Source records
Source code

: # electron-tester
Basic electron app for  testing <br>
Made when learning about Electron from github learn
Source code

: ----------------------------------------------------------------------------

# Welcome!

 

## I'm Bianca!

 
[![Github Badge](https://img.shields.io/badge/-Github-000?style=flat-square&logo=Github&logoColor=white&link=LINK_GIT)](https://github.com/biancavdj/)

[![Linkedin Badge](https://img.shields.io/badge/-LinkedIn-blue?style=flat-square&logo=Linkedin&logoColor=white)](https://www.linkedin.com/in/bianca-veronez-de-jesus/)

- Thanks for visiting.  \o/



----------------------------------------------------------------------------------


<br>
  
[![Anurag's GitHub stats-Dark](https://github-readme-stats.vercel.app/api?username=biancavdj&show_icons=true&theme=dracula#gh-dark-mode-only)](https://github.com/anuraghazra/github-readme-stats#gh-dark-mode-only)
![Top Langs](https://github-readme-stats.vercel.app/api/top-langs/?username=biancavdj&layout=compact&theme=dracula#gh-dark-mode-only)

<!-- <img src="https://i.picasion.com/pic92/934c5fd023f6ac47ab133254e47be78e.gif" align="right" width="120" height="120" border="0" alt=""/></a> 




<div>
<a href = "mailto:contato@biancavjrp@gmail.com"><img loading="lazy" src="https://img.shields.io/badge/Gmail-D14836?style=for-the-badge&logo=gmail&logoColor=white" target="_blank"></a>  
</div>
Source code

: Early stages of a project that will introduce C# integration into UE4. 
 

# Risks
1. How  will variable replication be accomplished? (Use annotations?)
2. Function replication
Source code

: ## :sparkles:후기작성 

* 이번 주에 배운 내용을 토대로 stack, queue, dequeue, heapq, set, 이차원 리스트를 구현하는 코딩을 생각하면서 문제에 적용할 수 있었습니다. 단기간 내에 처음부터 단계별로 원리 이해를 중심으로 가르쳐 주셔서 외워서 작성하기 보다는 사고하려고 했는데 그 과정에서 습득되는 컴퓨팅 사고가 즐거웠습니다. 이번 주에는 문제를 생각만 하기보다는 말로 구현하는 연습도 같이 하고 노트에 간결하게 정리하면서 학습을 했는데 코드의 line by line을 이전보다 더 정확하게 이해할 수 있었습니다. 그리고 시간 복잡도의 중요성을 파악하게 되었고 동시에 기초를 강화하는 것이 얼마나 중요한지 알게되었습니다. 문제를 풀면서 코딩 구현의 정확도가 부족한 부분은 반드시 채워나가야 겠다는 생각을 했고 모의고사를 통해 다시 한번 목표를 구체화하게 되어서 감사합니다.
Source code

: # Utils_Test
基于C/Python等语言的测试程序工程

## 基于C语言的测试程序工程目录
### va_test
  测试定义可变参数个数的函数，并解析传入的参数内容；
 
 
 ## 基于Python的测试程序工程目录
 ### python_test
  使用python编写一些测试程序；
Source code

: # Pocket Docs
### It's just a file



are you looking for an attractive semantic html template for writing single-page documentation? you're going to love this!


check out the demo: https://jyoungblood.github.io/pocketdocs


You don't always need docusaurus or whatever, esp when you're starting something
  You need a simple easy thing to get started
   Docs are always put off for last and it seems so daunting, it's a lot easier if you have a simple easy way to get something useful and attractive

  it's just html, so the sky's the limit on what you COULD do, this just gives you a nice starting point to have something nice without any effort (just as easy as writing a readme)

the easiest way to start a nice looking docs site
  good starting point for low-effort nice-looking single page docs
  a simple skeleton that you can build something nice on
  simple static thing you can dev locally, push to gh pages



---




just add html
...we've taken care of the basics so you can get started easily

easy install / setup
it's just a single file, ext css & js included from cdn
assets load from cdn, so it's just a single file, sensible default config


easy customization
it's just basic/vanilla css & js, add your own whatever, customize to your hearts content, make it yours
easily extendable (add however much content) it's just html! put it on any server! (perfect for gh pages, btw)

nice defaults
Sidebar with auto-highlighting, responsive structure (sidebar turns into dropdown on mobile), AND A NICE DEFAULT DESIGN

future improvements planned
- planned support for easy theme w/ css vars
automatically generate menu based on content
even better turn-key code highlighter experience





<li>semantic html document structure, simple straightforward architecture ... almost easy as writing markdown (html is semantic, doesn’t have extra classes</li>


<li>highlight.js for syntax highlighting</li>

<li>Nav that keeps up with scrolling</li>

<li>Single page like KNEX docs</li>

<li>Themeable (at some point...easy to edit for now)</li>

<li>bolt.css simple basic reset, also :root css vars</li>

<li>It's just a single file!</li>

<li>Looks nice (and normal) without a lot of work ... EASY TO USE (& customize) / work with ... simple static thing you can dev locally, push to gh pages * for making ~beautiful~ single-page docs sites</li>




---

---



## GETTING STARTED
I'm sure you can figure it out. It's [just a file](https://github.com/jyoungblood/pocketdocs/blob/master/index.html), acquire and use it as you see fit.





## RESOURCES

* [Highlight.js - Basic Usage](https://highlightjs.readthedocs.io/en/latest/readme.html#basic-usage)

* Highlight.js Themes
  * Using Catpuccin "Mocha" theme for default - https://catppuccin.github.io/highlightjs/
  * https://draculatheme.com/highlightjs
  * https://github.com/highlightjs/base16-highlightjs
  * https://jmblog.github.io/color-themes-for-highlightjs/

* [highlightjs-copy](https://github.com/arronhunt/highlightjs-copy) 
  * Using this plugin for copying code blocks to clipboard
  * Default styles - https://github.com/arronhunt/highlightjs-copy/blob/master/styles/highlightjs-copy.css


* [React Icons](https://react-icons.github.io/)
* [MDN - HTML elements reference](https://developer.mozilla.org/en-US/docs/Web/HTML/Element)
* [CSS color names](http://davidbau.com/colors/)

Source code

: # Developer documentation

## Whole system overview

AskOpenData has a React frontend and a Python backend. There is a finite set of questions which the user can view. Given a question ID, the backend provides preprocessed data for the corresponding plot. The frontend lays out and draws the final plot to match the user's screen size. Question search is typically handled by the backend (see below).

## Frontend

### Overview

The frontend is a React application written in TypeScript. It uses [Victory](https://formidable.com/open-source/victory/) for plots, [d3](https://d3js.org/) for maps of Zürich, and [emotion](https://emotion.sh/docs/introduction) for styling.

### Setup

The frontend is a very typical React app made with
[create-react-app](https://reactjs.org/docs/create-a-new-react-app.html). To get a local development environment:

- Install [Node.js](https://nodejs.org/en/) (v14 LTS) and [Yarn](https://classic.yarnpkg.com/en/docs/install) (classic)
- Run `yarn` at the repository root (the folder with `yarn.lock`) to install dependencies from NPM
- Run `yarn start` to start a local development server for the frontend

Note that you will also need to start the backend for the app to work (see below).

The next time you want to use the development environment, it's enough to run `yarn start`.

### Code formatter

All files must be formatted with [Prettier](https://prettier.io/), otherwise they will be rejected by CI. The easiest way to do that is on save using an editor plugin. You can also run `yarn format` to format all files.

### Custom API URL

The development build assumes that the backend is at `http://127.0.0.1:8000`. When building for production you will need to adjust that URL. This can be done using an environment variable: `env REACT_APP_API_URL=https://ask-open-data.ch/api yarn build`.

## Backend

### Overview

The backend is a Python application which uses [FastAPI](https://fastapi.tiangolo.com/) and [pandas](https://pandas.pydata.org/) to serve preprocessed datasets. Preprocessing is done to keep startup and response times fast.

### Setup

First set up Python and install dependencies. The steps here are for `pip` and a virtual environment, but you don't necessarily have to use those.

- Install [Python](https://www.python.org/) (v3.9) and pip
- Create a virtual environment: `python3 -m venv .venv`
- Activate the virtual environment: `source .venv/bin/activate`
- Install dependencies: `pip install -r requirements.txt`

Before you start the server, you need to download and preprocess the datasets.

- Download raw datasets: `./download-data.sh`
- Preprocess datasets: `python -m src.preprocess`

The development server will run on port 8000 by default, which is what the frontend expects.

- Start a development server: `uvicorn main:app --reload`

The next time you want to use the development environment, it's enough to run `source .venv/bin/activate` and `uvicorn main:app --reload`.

• [The task]
From the records above, how many lines include the word "blob"? Only the number is wanted.

• [Solution below]
2